コマンド道場

$ man to-char

TO_CHAR

日付・時刻関数

日付や数値を、書式を指定して文字列に変える。帳票や画面に出す形を作るときに使う。

呼び出しの形

TO_CHAR(日付, 'YYYY/MM/DD')
TO_CHAR(数値, '999,999')
TO_CHAR(数値, 'FM999,999')

つまずきやすいところ

  • MM は月、MI は分です。 取り違えてもエラーにならず、違う数字が黙って入ります。

  • 数値の書式は先頭に空白が入ります(符号のぶん)。桁をそろえたいとき以外は FM を付けてください。

  • DayMonth は決まった幅まで空白で埋められます。FMDay にすると埋めません。

  • 並べ替えや比較は日付のまま行ってください。TO_CHAR の結果は文字列なので、比べると文字の並び順になります。

  • 引数が NULL なら結果も NULL です。表示用の既定値を入れたいなら COALESCE で包んでください。

実行例

結果は実際に流したものです。同じ SQL を 自由に打てる画面 で試すと、同じ結果になります。

日付を決まった形の文字列にする
SELECT juchu_id, juchu_on, TO_CHAR(juchu_on, 'YYYY/MM/DD') AS surasshu, TO_CHAR(juchu_on, 'YYYY-MM') AS nengetsu FROM juchu ORDER BY juchu_id
juchu_idjuchu_onsurasshunengetsu
10012025-11-052025/11/052025-11
10022025-11-182025/11/182025-11
10032025-12-022025/12/022025-12
10042025-12-092025/12/092025-12
10052025-12-242025/12/242025-12
10062026-01-072026/01/072026-01
10072026-01-212026/01/212026-01
10082026-02-032026/02/032026-02

10(うち 8 行を表示)

年月だけに削ると、月ごとに集計するときのキーとして使えます。

MM と MI を取り違えても、エラーにならない
SELECT TO_CHAR(DATE '2026-02-03', 'YYYY-MM-DD') AS tsuki, TO_CHAR(TIMESTAMP '2026-02-03 04:05:06', 'YYYY-MI-DD') AS fun
tsukifun
2026-02-032026-05-03

1

2 つ目は月の位置に分の 05 が入っています。
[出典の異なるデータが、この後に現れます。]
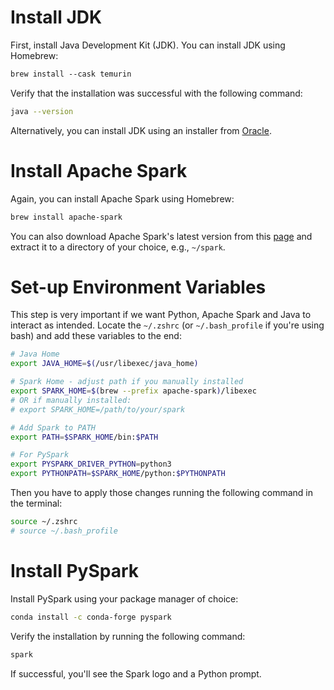 # Install JDK
First, install Java Development Kit (JDK). You can install JDK using Homebrew:
```bash
brew install --cask temurin
```
Verify that the installation was successful with the following command:
```bash
java --version
```
Alternatively, you can install JDK using an installer from [Oracle](https://www.oracle.com/java/technologies/downloads/).
# Install Apache Spark
Again, you can install Apache Spark using Homebrew:
```bash
brew install apache-spark
```
You can also download Apache Spark's latest version from this [page](https://spark.apache.org/downloads.html) and extract it to a directory of your choice, e.g., `~/spark`.
# Set-up Environment Variables
This step is very important if we want Python, Apache Spark and Java to interact as intended.
Locate the `~/.zshrc` (or `~/.bash_profile` if you're using bash) and add these variables to the end:
```bash
# Java Home
export JAVA_HOME=$(/usr/libexec/java_home)

# Spark Home - adjust path if you manually installed
export SPARK_HOME=$(brew --prefix apache-spark)/libexec
# OR if manually installed:
# export SPARK_HOME=/path/to/your/spark

# Add Spark to PATH
export PATH=$SPARK_HOME/bin:$PATH

# For PySpark
export PYSPARK_DRIVER_PYTHON=python3
export PYTHONPATH=$SPARK_HOME/python:$PYTHONPATH
```
Then you have to apply those changes running the following command in the terminal:
```bash
source ~/.zshrc
# source ~/.bash_profile
```
# Install PySpark
Install PySpark using your package manager of choice:
```bash
conda install -c conda-forge pyspark
```
Verify the installation by running the following command:
```bash
spark
```
If successful, you'll see the Spark logo and a Python prompt.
エラーも警告も出ません。

数値の桁区切りと、先頭に入る空白
SELECT shohin_name, REPLACE(TO_CHAR(price, '999,999'), ' ', '_') AS kugiri, LENGTH(TO_CHAR(price, '999,999')) AS mojisu, TO_CHAR(price, 'FM999,999') AS fm FROM shohin ORDER BY shohin_id
shohin_namekugirimojisufm
ノート_____1808180
ボールペン_____1208120
付箋_____2508250
デスクチェア__24,800824,800
書棚__18,500818,500
デスクライト___4,20084,200
キーボード___8,90088,900

7

空白は画面では見えないので、左の列だけ空白を _ に置き換えてあります。180 の前に空白が 5 個入って 8 文字になっているのが数えられます。右の列は FM を付けたので埋めていません。

曜日や月名も空白で埋められる
SELECT DISTINCT REPLACE(TO_CHAR(juchu_on, 'Day'), ' ', '_') AS youbi, LENGTH(TO_CHAR(juchu_on, 'Day')) AS mojisu, TO_CHAR(juchu_on, 'FMDay') AS fm_youbi FROM juchu ORDER BY 1
youbimojisufm_youbi
Friday___9Friday
Saturday_9Saturday
Tuesday__9Tuesday
Wednesday9Wednesday

4

ここでも空白を _ に置き換えてあります。いちばん長い Wednesday に合わせて 9 文字にそろえられ、短い曜日ほど後ろに空白が付きます。

説明

TO_CHAR は日付や数値を、書式を指定して文字列に変える関数です。画面や帳票に出す形(2025/11/0524,800)を作るときに使います。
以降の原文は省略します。